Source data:

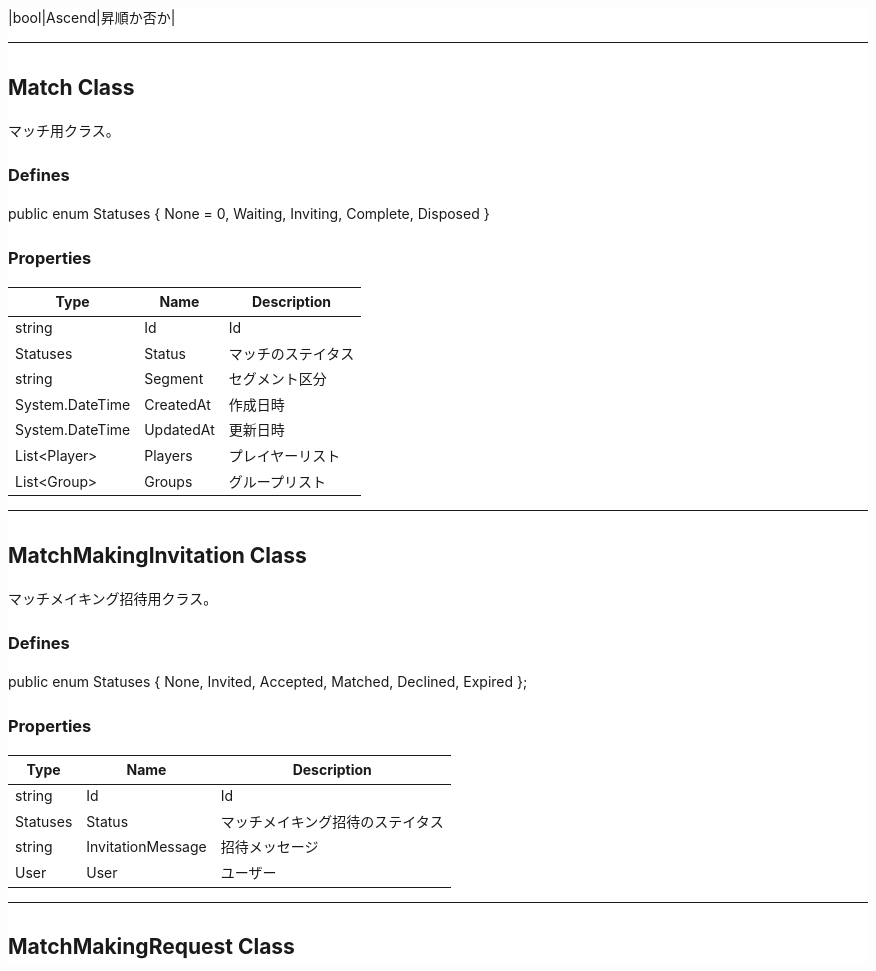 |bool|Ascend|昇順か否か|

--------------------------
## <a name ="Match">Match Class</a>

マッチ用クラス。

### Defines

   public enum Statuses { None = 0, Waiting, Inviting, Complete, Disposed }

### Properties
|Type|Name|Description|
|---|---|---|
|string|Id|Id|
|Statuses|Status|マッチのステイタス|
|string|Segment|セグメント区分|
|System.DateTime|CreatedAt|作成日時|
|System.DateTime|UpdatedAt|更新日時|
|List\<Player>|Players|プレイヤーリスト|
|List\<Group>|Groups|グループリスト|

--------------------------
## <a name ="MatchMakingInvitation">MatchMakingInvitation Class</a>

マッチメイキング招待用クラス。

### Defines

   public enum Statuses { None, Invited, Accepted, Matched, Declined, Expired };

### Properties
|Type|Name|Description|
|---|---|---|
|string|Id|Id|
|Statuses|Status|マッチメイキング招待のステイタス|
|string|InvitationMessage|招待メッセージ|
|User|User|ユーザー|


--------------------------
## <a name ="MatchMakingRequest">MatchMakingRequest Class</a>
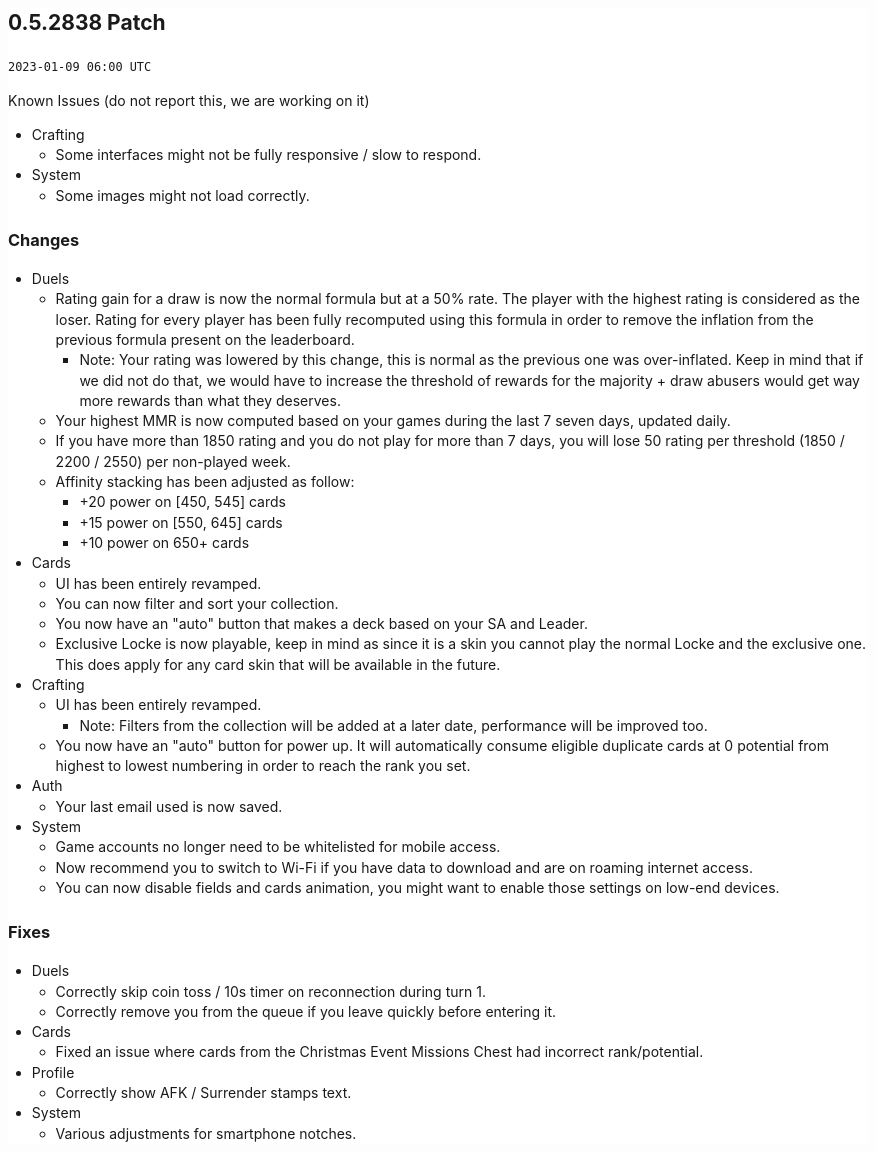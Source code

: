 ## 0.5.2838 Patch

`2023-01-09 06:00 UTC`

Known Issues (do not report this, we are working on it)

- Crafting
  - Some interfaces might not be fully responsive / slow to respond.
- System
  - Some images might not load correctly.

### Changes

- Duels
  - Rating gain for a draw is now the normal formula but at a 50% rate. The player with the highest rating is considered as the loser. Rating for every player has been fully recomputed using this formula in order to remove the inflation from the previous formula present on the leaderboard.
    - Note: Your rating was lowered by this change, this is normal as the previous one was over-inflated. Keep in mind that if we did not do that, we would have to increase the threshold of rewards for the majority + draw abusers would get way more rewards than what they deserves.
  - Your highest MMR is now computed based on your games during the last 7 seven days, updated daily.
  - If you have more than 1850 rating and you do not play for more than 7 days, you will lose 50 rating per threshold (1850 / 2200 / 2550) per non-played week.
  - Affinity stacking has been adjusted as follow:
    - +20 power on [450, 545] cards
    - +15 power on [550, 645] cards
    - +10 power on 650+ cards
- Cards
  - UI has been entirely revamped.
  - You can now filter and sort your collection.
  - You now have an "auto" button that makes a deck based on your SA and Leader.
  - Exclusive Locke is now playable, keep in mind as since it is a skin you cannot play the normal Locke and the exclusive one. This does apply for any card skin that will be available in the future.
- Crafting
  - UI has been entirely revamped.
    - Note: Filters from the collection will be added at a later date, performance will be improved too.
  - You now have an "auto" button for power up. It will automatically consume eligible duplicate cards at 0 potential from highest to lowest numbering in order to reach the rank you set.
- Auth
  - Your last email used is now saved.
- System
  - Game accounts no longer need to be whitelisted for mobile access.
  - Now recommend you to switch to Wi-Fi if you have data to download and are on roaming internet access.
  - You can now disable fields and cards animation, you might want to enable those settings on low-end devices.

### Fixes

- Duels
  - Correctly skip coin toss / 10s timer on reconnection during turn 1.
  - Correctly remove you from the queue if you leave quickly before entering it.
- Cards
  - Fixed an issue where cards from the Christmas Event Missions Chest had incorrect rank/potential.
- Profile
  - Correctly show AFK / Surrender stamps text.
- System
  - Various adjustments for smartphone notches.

→ **Directions for this task**
If a line in the data above contains "from", return that line.

→ **Answer space**
  - Rating gain for a draw is now the normal formula but at a 50% rate. The player with the highest rating is considered as the loser. Rating for every player has been fully recomputed using this formula in order to remove the inflation from the previous formula present on the leaderboard.
    - Note: Filters from the collection will be added at a later date, performance will be improved too.
  - You now have an "auto" button for power up. It will automatically consume eligible duplicate cards at 0 potential from highest to lowest numbering in order to reach the rank you set.
  - Correctly remove you from the queue if you leave quickly before entering it.
  - Fixed an issue where cards from the Christmas Event Missions Chest had incorrect rank/potential.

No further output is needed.